*** Extracted material ***
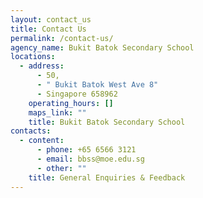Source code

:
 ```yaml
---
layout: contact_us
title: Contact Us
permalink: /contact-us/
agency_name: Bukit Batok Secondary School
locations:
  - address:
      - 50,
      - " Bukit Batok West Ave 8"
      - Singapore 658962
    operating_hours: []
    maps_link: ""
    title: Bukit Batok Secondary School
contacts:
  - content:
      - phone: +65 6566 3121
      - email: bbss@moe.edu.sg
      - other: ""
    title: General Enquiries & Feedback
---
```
*** End of Extracted material ***
*** Extracted material ***
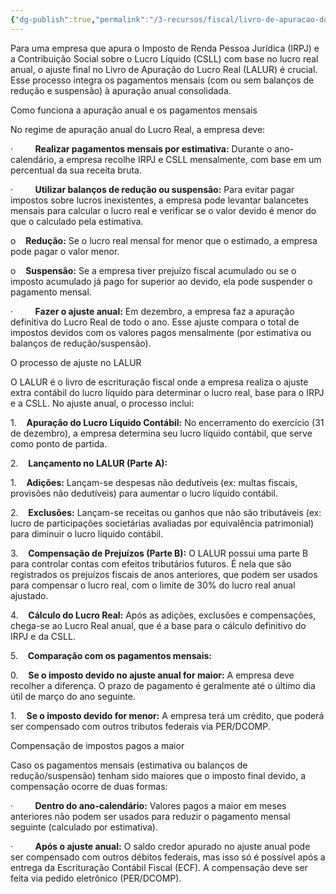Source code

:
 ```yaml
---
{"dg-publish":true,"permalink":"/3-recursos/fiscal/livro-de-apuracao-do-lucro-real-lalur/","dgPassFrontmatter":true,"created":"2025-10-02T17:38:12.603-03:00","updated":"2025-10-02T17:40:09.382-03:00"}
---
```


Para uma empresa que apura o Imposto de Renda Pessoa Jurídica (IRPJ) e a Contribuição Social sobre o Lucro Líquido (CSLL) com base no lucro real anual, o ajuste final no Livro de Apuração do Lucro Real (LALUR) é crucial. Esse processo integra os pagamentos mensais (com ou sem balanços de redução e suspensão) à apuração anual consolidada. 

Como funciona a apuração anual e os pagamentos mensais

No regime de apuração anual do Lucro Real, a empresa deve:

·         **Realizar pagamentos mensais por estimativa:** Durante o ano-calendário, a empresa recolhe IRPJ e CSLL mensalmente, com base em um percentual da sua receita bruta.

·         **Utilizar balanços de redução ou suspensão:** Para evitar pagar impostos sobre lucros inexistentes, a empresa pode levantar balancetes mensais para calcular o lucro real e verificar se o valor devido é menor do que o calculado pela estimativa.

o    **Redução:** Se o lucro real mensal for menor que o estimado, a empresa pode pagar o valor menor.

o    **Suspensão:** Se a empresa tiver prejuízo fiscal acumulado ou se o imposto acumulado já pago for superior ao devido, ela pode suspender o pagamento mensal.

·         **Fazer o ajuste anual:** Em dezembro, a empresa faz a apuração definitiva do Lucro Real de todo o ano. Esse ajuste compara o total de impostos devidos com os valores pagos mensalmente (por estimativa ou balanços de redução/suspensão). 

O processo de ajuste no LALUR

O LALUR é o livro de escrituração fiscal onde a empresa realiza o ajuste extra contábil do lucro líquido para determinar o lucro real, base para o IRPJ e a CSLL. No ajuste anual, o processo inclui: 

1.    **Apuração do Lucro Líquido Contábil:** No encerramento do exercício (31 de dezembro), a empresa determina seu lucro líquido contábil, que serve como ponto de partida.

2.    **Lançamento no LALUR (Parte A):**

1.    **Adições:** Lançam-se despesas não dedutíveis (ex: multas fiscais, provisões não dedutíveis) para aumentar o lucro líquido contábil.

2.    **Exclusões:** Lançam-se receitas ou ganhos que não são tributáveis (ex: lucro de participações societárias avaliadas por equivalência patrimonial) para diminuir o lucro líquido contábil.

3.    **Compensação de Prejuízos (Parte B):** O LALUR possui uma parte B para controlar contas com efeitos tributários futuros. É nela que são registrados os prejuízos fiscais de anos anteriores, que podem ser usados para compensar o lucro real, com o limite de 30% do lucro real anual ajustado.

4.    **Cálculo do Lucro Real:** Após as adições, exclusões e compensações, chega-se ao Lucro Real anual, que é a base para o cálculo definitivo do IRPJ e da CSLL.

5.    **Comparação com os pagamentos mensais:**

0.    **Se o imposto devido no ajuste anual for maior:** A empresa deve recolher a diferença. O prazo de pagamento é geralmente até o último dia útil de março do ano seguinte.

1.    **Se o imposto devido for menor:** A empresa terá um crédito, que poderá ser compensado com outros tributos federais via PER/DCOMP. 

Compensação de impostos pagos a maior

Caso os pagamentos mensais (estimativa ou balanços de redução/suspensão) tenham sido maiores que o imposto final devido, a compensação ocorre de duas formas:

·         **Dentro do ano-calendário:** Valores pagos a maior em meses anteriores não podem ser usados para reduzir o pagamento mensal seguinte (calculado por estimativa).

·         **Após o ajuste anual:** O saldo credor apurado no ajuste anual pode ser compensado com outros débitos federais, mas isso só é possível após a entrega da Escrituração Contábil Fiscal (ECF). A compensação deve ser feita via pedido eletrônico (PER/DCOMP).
*** End of Extracted material ***
Only one part of the material above is to be transcribed, namely the lines starting with the line that has "balanços de redução/suspensão)." and going on through the line that has "1.    **Adições:** Lançam-se despesas", exactly as they stand.

### Completed task:
·         **Fazer o ajuste anual:** Em dezembro, a empresa faz a apuração definitiva do Lucro Real de todo o ano. Esse ajuste compara o total de impostos devidos com os valores pagos mensalmente (por estimativa ou balanços de redução/suspensão). 

O processo de ajuste no LALUR

O LALUR é o livro de escrituração fiscal onde a empresa realiza o ajuste extra contábil do lucro líquido para determinar o lucro real, base para o IRPJ e a CSLL. No ajuste anual, o processo inclui: 

1.    **Apuração do Lucro Líquido Contábil:** No encerramento do exercício (31 de dezembro), a empresa determina seu lucro líquido contábil, que serve como ponto de partida.

2.    **Lançamento no LALUR (Parte A):**

1.    **Adições:** Lançam-se despesas não dedutíveis (ex: multas fiscais, provisões não dedutíveis) para aumentar o lucro líquido contábil.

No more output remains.